Collection entries:
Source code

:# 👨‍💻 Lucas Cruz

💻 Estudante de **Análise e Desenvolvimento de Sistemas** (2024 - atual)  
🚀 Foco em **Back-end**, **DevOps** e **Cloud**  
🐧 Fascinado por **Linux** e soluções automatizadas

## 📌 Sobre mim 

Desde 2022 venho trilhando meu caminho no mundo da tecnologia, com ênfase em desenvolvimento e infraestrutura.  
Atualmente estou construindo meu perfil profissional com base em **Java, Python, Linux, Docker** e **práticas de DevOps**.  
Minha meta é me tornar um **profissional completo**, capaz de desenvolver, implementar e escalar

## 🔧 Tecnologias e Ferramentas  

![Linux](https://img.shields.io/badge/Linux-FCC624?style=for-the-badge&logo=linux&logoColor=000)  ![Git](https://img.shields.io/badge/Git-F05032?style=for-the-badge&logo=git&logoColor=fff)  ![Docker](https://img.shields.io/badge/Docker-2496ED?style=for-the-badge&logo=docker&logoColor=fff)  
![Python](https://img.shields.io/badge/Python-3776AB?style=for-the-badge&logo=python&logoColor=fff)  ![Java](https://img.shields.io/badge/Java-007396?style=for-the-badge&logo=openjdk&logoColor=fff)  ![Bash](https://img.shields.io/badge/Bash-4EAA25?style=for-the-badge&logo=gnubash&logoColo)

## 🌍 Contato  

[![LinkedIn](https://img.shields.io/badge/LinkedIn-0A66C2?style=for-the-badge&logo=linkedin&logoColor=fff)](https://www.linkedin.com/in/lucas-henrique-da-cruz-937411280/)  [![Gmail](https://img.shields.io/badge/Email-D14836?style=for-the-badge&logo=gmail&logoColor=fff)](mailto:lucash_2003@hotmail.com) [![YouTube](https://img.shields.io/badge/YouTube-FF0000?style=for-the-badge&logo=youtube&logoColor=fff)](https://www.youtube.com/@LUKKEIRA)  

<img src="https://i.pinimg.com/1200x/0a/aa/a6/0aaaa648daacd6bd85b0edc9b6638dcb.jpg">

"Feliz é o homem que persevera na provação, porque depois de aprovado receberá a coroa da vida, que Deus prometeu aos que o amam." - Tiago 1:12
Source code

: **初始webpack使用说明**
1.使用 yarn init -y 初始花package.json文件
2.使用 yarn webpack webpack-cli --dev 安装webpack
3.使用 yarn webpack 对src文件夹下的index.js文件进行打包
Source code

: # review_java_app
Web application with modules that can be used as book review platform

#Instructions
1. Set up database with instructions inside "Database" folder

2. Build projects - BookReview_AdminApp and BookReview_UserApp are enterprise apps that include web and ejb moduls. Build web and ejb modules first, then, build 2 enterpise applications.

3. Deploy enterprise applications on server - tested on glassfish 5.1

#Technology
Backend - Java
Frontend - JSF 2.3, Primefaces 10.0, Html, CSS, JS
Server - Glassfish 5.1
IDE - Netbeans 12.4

* * *

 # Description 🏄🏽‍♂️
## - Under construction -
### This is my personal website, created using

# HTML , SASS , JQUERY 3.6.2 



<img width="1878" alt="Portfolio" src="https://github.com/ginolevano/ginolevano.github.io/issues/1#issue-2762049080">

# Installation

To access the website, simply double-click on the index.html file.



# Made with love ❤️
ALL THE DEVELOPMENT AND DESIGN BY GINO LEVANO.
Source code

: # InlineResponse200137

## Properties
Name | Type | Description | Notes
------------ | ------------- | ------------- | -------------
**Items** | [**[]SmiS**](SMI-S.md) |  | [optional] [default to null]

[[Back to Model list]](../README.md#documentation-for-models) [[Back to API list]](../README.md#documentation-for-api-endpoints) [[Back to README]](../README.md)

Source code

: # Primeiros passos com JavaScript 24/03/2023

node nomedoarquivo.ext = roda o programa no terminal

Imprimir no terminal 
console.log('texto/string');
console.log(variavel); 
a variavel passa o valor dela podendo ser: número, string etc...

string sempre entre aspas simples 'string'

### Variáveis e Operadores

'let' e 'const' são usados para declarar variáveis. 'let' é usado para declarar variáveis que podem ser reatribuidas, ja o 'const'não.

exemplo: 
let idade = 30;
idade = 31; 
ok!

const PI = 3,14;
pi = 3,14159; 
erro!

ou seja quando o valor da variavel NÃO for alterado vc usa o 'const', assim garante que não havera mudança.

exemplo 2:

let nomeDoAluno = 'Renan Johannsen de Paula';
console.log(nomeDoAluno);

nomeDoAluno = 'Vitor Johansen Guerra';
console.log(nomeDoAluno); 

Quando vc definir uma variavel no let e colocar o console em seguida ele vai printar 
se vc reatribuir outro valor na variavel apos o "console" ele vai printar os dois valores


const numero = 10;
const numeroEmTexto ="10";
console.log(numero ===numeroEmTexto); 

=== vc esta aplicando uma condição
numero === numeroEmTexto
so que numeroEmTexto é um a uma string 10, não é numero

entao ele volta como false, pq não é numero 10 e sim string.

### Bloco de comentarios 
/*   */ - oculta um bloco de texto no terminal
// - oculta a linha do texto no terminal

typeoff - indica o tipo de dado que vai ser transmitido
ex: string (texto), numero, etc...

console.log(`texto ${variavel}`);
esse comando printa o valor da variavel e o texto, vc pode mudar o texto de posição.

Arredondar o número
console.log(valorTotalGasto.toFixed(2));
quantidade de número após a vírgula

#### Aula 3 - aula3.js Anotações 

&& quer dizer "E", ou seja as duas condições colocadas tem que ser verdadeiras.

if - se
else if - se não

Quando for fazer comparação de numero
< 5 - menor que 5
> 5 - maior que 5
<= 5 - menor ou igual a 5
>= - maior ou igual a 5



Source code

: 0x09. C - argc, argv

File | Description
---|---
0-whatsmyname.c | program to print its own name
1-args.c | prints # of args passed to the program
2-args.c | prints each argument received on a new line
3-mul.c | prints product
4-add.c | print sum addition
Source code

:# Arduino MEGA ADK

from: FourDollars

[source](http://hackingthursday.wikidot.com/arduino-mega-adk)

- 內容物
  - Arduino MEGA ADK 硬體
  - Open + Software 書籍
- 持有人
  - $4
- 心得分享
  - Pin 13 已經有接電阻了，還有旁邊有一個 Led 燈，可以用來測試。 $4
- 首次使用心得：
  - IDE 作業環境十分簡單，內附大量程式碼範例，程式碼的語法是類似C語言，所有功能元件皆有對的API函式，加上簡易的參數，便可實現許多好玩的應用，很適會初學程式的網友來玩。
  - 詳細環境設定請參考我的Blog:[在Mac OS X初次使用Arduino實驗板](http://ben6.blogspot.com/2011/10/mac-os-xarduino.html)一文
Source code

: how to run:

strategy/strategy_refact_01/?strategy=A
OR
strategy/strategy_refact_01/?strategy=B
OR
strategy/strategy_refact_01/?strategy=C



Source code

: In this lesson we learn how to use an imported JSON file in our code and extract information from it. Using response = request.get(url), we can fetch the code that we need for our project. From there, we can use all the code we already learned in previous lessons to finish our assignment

* * *

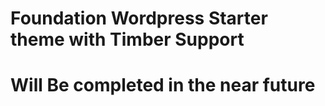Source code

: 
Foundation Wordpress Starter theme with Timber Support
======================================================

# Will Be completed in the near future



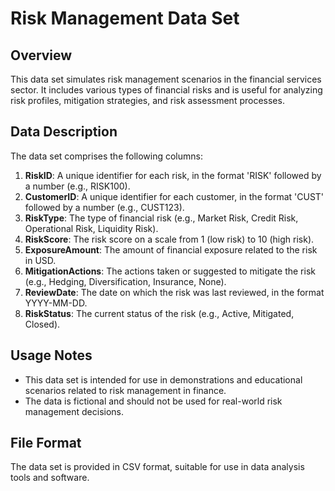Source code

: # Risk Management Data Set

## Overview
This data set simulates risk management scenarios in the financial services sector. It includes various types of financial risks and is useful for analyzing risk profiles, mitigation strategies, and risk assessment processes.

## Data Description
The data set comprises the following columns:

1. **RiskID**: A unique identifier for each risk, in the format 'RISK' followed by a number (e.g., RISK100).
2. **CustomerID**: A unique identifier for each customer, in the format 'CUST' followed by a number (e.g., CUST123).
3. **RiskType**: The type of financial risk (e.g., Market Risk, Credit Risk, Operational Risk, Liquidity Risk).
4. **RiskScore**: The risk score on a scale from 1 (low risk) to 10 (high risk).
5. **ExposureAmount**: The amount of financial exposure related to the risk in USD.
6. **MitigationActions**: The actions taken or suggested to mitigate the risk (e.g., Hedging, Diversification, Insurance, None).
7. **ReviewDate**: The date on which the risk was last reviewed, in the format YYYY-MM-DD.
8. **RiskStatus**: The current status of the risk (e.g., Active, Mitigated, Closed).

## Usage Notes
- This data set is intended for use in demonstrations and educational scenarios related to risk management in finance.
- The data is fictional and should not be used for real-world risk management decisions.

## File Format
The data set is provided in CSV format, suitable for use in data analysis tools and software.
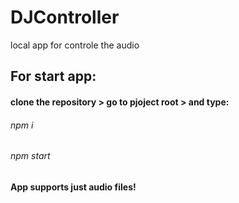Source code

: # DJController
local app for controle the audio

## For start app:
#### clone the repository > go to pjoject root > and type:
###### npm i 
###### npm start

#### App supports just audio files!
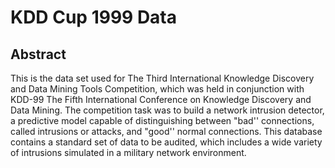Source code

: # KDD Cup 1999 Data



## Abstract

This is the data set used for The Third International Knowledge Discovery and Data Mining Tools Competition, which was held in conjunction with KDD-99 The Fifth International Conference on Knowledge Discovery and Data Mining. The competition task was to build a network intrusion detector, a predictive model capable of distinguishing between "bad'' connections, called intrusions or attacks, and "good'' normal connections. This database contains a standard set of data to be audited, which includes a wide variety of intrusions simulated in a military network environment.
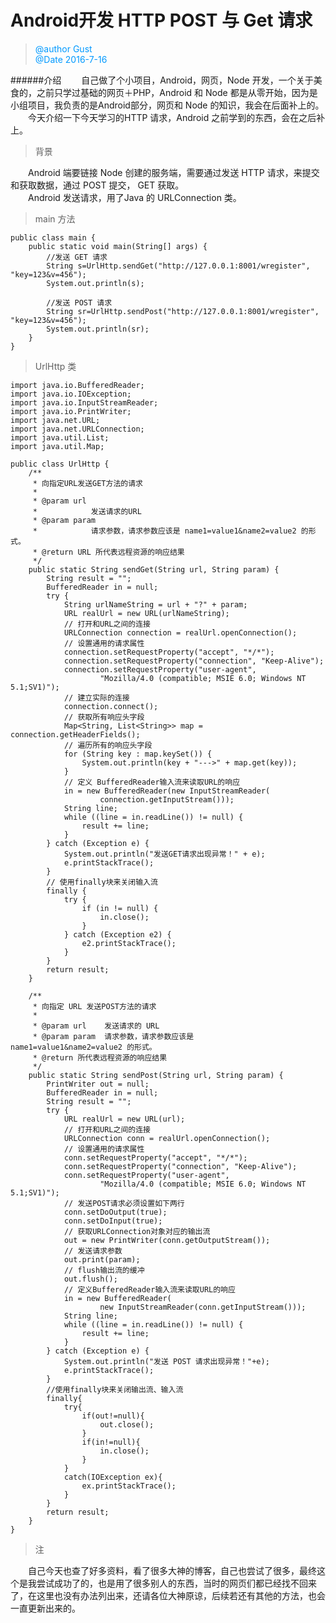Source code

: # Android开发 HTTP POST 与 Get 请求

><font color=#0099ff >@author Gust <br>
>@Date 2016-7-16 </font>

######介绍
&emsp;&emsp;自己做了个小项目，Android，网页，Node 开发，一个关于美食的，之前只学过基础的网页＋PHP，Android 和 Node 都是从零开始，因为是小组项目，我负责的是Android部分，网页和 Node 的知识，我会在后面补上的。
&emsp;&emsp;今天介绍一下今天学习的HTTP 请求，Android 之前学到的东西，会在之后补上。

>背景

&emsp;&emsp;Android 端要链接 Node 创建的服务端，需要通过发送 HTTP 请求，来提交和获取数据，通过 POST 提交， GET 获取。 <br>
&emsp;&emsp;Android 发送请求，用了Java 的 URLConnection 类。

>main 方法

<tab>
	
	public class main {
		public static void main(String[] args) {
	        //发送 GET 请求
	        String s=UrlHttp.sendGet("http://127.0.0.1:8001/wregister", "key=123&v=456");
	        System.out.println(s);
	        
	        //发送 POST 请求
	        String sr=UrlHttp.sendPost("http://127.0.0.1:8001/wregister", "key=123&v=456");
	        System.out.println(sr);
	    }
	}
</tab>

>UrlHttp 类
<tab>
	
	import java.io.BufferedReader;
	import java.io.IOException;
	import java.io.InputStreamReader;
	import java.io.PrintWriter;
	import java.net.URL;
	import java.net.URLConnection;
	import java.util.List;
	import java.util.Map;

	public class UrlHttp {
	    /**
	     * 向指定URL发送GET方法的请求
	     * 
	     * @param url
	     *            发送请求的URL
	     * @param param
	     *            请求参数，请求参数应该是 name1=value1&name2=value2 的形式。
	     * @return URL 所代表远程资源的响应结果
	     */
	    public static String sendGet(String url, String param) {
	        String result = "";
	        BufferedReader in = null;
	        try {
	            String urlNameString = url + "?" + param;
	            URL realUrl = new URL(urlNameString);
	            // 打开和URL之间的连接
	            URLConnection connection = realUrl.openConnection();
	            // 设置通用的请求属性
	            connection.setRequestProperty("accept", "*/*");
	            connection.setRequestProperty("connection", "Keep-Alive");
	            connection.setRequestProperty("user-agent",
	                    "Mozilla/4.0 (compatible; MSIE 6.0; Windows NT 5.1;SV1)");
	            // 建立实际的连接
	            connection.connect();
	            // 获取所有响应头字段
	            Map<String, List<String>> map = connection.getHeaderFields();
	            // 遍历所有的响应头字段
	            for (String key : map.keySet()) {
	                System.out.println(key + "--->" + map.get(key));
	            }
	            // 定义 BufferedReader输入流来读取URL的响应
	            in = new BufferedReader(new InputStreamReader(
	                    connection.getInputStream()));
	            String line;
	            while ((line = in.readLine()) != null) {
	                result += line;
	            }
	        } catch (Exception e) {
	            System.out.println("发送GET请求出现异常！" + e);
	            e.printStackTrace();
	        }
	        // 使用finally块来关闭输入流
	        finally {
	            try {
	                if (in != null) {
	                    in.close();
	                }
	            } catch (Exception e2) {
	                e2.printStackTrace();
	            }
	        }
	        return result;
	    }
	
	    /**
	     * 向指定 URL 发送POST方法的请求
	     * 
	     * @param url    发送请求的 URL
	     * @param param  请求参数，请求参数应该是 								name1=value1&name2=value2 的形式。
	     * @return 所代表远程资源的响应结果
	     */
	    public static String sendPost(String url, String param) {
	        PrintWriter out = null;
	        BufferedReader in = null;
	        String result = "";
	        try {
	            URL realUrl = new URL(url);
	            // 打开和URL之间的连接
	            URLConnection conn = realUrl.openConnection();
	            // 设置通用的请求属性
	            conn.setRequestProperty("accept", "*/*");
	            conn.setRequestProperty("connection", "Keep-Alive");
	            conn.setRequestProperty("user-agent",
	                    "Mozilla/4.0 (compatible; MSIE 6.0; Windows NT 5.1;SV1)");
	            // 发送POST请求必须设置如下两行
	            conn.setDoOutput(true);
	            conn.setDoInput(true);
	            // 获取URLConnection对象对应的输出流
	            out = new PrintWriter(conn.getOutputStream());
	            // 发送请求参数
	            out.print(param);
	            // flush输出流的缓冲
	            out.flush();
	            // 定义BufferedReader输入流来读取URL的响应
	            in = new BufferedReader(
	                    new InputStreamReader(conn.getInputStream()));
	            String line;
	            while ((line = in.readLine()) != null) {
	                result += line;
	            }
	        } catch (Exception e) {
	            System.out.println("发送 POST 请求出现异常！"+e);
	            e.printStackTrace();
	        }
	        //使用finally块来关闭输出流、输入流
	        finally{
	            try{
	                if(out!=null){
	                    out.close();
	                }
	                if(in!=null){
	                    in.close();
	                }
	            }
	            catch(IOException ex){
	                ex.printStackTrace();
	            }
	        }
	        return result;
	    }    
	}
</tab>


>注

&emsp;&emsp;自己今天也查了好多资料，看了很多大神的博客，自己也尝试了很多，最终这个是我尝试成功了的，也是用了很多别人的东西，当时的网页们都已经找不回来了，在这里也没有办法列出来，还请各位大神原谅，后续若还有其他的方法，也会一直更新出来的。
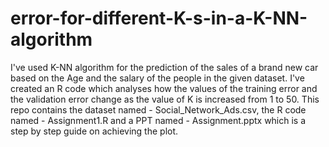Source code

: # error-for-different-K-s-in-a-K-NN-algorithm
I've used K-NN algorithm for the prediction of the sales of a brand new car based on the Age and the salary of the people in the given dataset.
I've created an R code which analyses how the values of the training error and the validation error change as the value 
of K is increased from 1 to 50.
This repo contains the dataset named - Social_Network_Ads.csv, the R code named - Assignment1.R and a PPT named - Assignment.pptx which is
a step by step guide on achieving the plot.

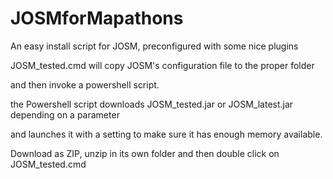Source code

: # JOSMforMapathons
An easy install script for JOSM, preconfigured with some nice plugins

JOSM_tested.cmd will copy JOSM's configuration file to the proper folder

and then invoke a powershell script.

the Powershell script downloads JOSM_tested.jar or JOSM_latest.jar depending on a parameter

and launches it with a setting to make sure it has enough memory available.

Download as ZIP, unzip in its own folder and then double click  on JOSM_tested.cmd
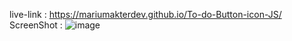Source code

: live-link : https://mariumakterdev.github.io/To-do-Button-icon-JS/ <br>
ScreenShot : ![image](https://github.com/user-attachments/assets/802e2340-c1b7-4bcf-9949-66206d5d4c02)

- Task statement:
Only the number is wanted here. How many lines in the entries contain "unique"?

- Solution below:
2